The dispute in question involves Gautam Singhania, the classic-car-loving billionaire chairman of Raymond, a conglomerate spanning everything from men’s suits to car parts, and his wife, Nawaz Modi, a yoga teacher with ties to Bollywood and author of “Pause, Rewind: Natural Anti-Ageing Techniques”. The long-simmering spat erupted into the open after Ms Modi was locked out of a company Diwali party by Mr Singhania
in November and posted about it on YouTube. This and other related videos, including one in which Ms Modi alleges her husband physically abused her, have together notched up over 1m views. In some Ms Modi gets the support of her father-in-law, Vijaypat Singhania, who created Raymond before handing control to his son in 2015 and subsequently being kicked out of the company and the family home.

Although Ms Modi has not filed for divorce, she is demanding 75% of the family’s 49% stake in Raymond for herself and the couple’s two daughters. In a statement, Gautam Singhania said, “I have chosen not to comment on the reports in media about matters pertaining to my personal life as maintaining the dignity of my family is paramount to me.” He has assured employees that business would go on as usual. Investors are unconvinced that it will. Since September Raymond’s market value has declined from $1.7bn to $1.4bn, even as the Indian market as a whole has soared.

So far, so scandalously familiar. Where the Raymond saga differs from similar dust-ups, in India and elsewhere, is in its potential impact on business more broadly. In an unusual move, Institutional Investor Advisory Services (IIAS), an Indian proxy-advisory firm, has waded in. In the name of protecting minority shareholders, it has urged independent directors to call on Mr Singhania to step aside while the board looks into the matter.

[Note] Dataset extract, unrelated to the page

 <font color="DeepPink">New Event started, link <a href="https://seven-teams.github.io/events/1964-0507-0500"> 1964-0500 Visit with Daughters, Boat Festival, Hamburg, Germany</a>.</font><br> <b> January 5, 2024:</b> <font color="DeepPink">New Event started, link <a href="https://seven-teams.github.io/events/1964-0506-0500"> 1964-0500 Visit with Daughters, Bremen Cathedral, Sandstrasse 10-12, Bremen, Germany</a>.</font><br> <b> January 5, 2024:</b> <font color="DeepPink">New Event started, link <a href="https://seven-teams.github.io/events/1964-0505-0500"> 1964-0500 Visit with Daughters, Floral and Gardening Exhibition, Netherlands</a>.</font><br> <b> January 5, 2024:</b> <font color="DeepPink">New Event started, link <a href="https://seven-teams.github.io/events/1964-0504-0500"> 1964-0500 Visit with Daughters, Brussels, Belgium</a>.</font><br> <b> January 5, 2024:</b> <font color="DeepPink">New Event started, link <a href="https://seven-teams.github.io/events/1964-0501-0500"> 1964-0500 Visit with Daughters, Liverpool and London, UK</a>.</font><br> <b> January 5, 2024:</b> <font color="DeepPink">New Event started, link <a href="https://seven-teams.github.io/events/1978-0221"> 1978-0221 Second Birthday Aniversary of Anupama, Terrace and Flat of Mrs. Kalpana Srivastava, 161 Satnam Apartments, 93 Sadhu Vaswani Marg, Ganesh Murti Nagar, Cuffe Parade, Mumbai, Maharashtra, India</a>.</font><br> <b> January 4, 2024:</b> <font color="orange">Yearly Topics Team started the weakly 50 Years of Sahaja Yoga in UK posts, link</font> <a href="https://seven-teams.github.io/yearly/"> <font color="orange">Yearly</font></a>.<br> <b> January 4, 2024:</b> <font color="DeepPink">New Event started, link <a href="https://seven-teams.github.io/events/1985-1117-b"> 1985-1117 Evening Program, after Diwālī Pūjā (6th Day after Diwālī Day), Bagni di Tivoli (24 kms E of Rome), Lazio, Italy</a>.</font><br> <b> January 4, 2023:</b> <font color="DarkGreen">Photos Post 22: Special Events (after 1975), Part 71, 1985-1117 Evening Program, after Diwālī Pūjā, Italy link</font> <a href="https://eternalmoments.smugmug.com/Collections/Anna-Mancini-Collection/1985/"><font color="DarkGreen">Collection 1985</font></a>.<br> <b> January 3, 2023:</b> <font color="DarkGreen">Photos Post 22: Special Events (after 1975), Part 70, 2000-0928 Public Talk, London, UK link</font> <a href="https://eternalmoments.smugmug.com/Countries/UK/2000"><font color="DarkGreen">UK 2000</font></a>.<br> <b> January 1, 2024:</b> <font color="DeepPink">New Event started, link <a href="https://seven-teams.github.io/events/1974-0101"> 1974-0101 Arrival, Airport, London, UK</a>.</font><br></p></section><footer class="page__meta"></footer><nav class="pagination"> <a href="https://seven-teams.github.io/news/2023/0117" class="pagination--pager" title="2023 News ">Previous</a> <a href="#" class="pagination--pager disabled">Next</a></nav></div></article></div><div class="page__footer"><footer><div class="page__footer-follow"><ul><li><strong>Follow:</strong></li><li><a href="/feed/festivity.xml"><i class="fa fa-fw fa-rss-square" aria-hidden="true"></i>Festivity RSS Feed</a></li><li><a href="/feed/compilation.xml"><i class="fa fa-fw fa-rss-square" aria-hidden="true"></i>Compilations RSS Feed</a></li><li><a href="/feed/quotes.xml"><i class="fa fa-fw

This unusual request has jolted a cosy setup. Independent directorships in Indian family-controlled firms are often seen as sinecures handed out in return for loyalty. The IIAS’s demand has thus struck a nerve. Serious financial newspapers have weighed in. The Financial Express lamented how independent board members in India Inc too often ignore “red-flag governance lapses”. Raymond’s independent directors say that “such matrimonial disputes…lie beyond [their] remit”. But they have nevertheless retained an independent legal counsel to advise them. By Indian standards, that is a bold move.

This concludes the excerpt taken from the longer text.